[Required action]: Scan the material and copy out each line where the word "expressions" occurs.

((

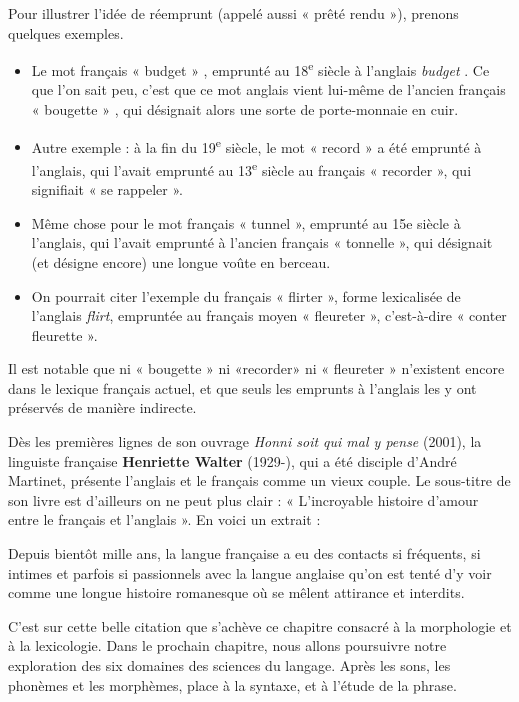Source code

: Pour illustrer l’idée de réemprunt (appelé aussi « prêté rendu »), prenons quelques exemples.
\begin{itemize}
\item Le mot français « budget » \bipa{[bydʒɛ]}, emprunté au 18\textsuperscript{e} siècle à l’anglais \textit{budget} \bipa{[ˈbʌdʒɪt]}. Ce que l’on sait peu, c’est que ce mot anglais vient lui-même de l’ancien français « bougette » \bipa{[budʒetə/]}, qui désignait alors une sorte de porte-monnaie en cuir.
\item Autre exemple : à la fin du 19\textsuperscript{e} siècle, le mot « record » a été emprunté à l’anglais, qui l’avait emprunté au 13\textsuperscript{e} siècle au français « recorder », qui signifiait « se rappeler ».
\item Même chose pour le mot français « tunnel », emprunté au 15e siècle à l’anglais, qui l’avait emprunté à l’ancien français « tonnelle », qui désignait (et désigne encore) une longue voûte en berceau.
\item On pourrait citer l’exemple du français « flirter », forme lexicalisée de l’anglais \textit{flirt}, empruntée au français moyen « fleureter », c’est-à-dire « conter fleurette ».
\end{itemize}
Il est notable que ni « bougette » ni «recorder» ni « fleureter » n’existent encore dans le lexique français actuel, et que seuls les emprunts à l’anglais les y ont préservés de manière indirecte.

Dès les premières lignes de son ouvrage \textit{Honni soit qui mal y pense} (2001), la linguiste française \textbf{Henriette Walter} (1929-), qui a été disciple d’André Martinet, présente l’anglais et le français comme un vieux couple. Le sous-titre de son livre est d’ailleurs on ne peut plus clair : « L’incroyable histoire d’amour entre le français et l’anglais ». En voici un extrait :
\begin{lecture}{}
Depuis bientôt mille ans, la langue française a eu des contacts si fréquents, si intimes et parfois si passionnels avec la langue anglaise qu’on est tenté d’y voir comme une longue histoire romanesque où se mêlent attirance et interdits.
\end{lecture}
C’est sur cette belle citation que s’achève ce chapitre consacré à la morphologie et à la lexicologie. Dans le prochain chapitre, nous allons poursuivre notre exploration des six domaines des sciences du langage. Après les sons, les phonèmes et les morphèmes, place à la syntaxe, et à l’étude de la phrase.

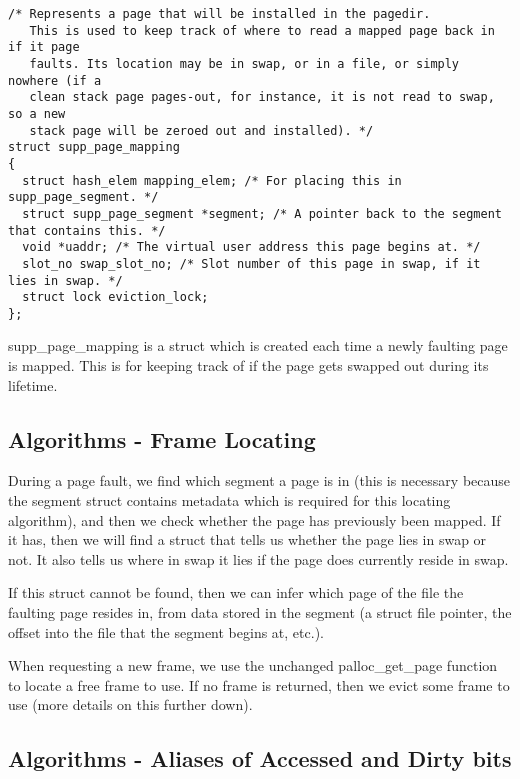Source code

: \begin{verbatim}
/* Represents a page that will be installed in the pagedir.
   This is used to keep track of where to read a mapped page back in if it page
   faults. Its location may be in swap, or in a file, or simply nowhere (if a
   clean stack page pages-out, for instance, it is not read to swap, so a new
   stack page will be zeroed out and installed). */
struct supp_page_mapping
{
  struct hash_elem mapping_elem; /* For placing this in supp_page_segment. */
  struct supp_page_segment *segment; /* A pointer back to the segment that contains this. */
  void *uaddr; /* The virtual user address this page begins at. */
  slot_no swap_slot_no; /* Slot number of this page in swap, if it lies in swap. */
  struct lock eviction_lock;
};
\end{verbatim}

supp\_page\_mapping is a struct which is created each time a newly faulting page
is mapped. This is for keeping track of if the page gets swapped out during its
lifetime.

\subsection{Algorithms - Frame Locating}


During a page fault, we find which segment a page is in (this is necessary
because the segment struct contains metadata which is required for this locating
algorithm), and then we check whether the page has previously been mapped. If it
has, then we will find a struct that tells us whether the page lies in swap or
not. It also tells us where in swap it lies if the page does currently reside in
swap.

If this struct cannot be found, then we can infer which page of the file the
faulting page resides in, from data stored in the segment (a struct file
pointer, the offset into the file that the segment begins at, etc.).

When requesting a new frame, we use the unchanged palloc\_get\_page function to
locate a free frame to use. If no frame is returned, then we evict some frame to
use (more details on this further down).

\subsection{Algorithms - Aliases of Accessed and Dirty bits}

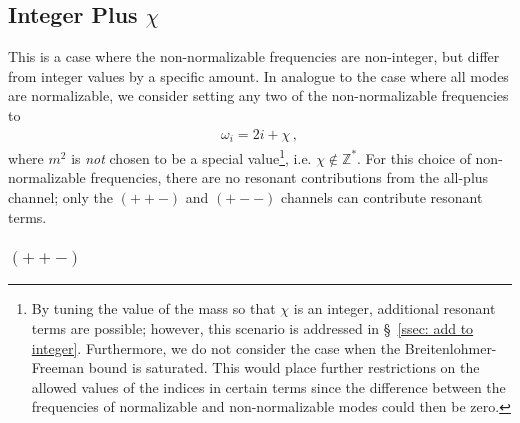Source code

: \documentclass[letterpaper,11pt]{article}
\newcommand{\oi}{\omega_i}
\begin{document}
\subsection{Integer Plus $\chi$}

This is a case where the non-normalizable frequencies are non-integer, but differ from integer values by a specific amount. In analogue to the case where all modes are normalizable, we consider setting any two of the non-normalizable frequencies to
\begin{align}
\oi = 2i + \chi \, ,
\end{align}
where $m^2$ is \emph{not} chosen to be a special value\footnote{By tuning the value of the mass so that $\chi$ is an integer, additional resonant terms are possible; however, this scenario is addressed in \S\!~\ref{ssec: add to integer}. Furthermore, we do not consider the case when the Breitenlohmer-Freeman bound is saturated. This would place further restrictions on the allowed values of the indices in certain terms since the difference between the frequencies of normalizable and non-normalizable modes could then be zero.}, i.e. $\chi \notin \mathbb{Z}^*$. For this choice of non-normalizable frequencies, there are no resonant contributions from the all-plus channel; only the $(++-)$ and $(+--)$ channels can contribute resonant terms.

\subsubsection{$(++-)$}
\end{document}
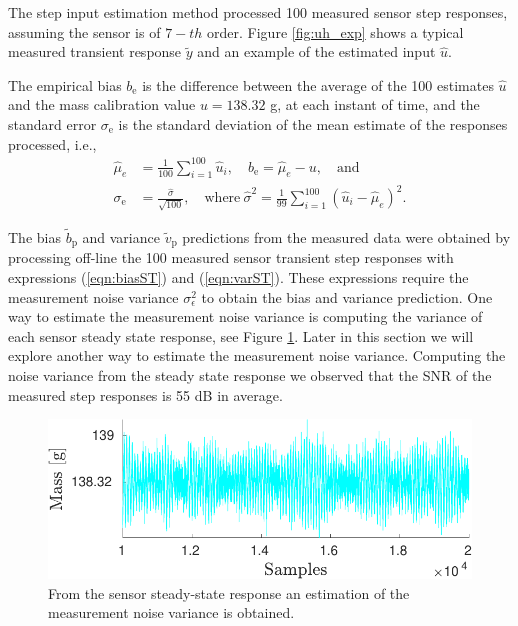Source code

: The step input estimation method processed 100 measured sensor step responses, assuming the sensor is of $\mathrm{7-}th$ order.
Figure \ref{fig:uh_exp} shows a typical measured transient response $\widetilde{y}$ and an example of the estimated input $\widehat{u}$.

The empirical bias $b_{\mathrm{e}}$ is the difference between the average of the 100 estimates $\widehat{u}$ and the mass calibration value $u = 138.32$ g, at each instant of time, and the standard error $\sigma_\mathrm{e}$ is the standard deviation of the mean estimate of the responses processed, i.e.,
\begin{equation} \begin{aligned} \widehat{\mu}_{e} &= \frac{1}{100} \sum_{i=1}^{100}{ \widehat{u}_{i} }, \quad {b}_{\mathrm{e}} = \widehat{\mu}_{e} - u, \quad \mathrm{and} \\  \sigma_{\mathrm{e}} &= \frac{\widehat{\sigma}}{\sqrt{100}}, \quad \mathrm{where} \ \widehat{\sigma}^2 = \frac{1}{99} \sum_{i=1}^{100}{ \left( \widehat{u}_i - \widehat{\mu}_{e} \right)^2 } . \end{aligned} \end{equation}


The bias $\widetilde{b}_{\mathrm{p}}$ and variance $\widetilde{v}_{\mathrm{p}}$ predictions from the measured data were obtained by processing off-line the 100 measured sensor transient step responses with expressions (\ref{eqn:biasST}) and (\ref{eqn:varST}).
These expressions require the measurement noise variance $\sigma_\epsilon^2$ to obtain the bias and variance prediction.
One way to estimate the measurement noise variance is computing the variance of each sensor steady state response, see Figure \ref{fig:y_ss}.
Later in this section we will explore another way to estimate the measurement noise variance.
Computing the noise variance from the steady state response we observed that the SNR of the measured step responses is 55 dB in average.

\begin{figure}[!htb]
\centering
\includegraphics[width=1.0\columnwidth]{./ChapterExperimentalValidation/fig/Fig_7.pdf}
\caption{ \label{fig:y_ss} 
From the sensor steady-state response an estimation of the measurement noise variance is obtained.}
\end{figure}

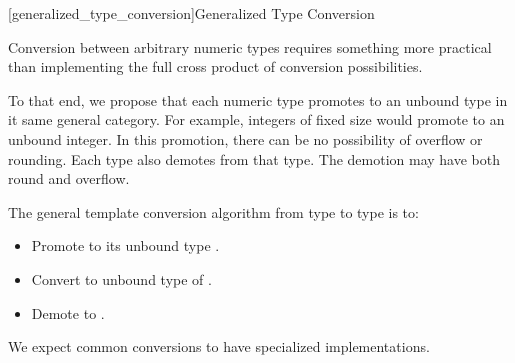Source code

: 
[generalized_type_conversion]{Generalized Type Conversion}

Conversion between arbitrary numeric types requires something more practical than implementing the full cross product of conversion possibilities.

To that end, we propose that each numeric type promotes to an unbound type in it same general category. For example, integers of fixed size would promote to an unbound integer. In this promotion, there can be no possibility of overflow or rounding. Each type also demotes from that type. The demotion may have both round and overflow.

The general template conversion algorithm from type  to type  is to:

\begin{itemize}
\item Promote  to its unbound type .
\item Convert  to unbound type  of .
\item Demote  to .
\end{itemize}

We expect common conversions to have specialized implementations.
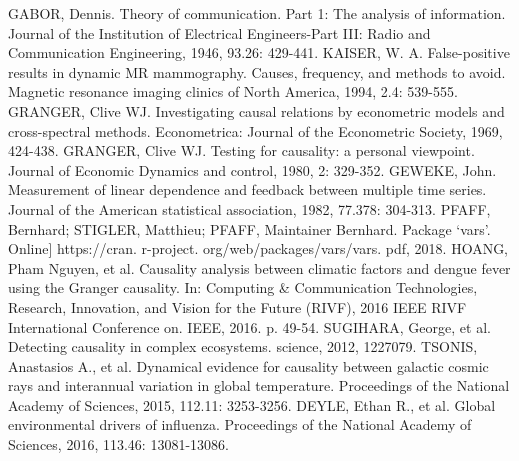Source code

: \documentclass[a4paper,11pt,oneside]{book}
\begin{document}
\begin{thebibliography}{00}
GABOR, Dennis. Theory of communication. Part 1: The analysis of information. Journal of the Institution of Electrical Engineers-Part III: Radio and Communication Engineering, 1946, 93.26: 429-441.
KAISER, W. A. False-positive results in dynamic MR mammography. Causes, frequency, and methods to avoid. Magnetic resonance imaging clinics of North America, 1994, 2.4: 539-555.
GRANGER, Clive WJ. Investigating causal relations by econometric models and cross-spectral methods. Econometrica: Journal of the Econometric Society, 1969, 424-438.
GRANGER, Clive WJ. Testing for causality: a personal viewpoint. Journal of Economic Dynamics and control, 1980, 2: 329-352.
GEWEKE, John. Measurement of linear dependence and feedback between multiple time series. Journal of the American statistical association, 1982, 77.378: 304-313.
PFAFF, Bernhard; STIGLER, Matthieu; PFAFF, Maintainer Bernhard. Package ‘vars’. Online] https://cran. r-project. org/web/packages/vars/vars. pdf, 2018.
HOANG, Pham Nguyen, et al. Causality analysis between climatic factors and dengue fever using the Granger causality. In: Computing \& Communication Technologies, Research, Innovation, and Vision for the Future (RIVF), 2016 IEEE RIVF International Conference on. IEEE, 2016. p. 49-54.
SUGIHARA, George, et al. Detecting causality in complex ecosystems. science, 2012, 1227079.
TSONIS, Anastasios A., et al. Dynamical evidence for causality between galactic cosmic rays and interannual variation in global temperature. Proceedings of the National Academy of Sciences, 2015, 112.11: 3253-3256.
DEYLE, Ethan R., et al. Global environmental drivers of influenza. Proceedings of the National Academy of Sciences, 2016, 113.46: 13081-13086.
\end{thebibliography}






\appendix




%


\end{document}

))

[Worked solution]:
The bias $\widetilde{b}_{\mathrm{p}}$ and variance $\widetilde{v}_{\mathrm{p}}$ predictions from the measured data were obtained by processing off-line the 100 measured sensor transient step responses with expressions (\ref{eqn:biasST}) and (\ref{eqn:varST}).
These expressions require the measurement noise variance $\sigma_\epsilon^2$ to obtain the bias and variance prediction.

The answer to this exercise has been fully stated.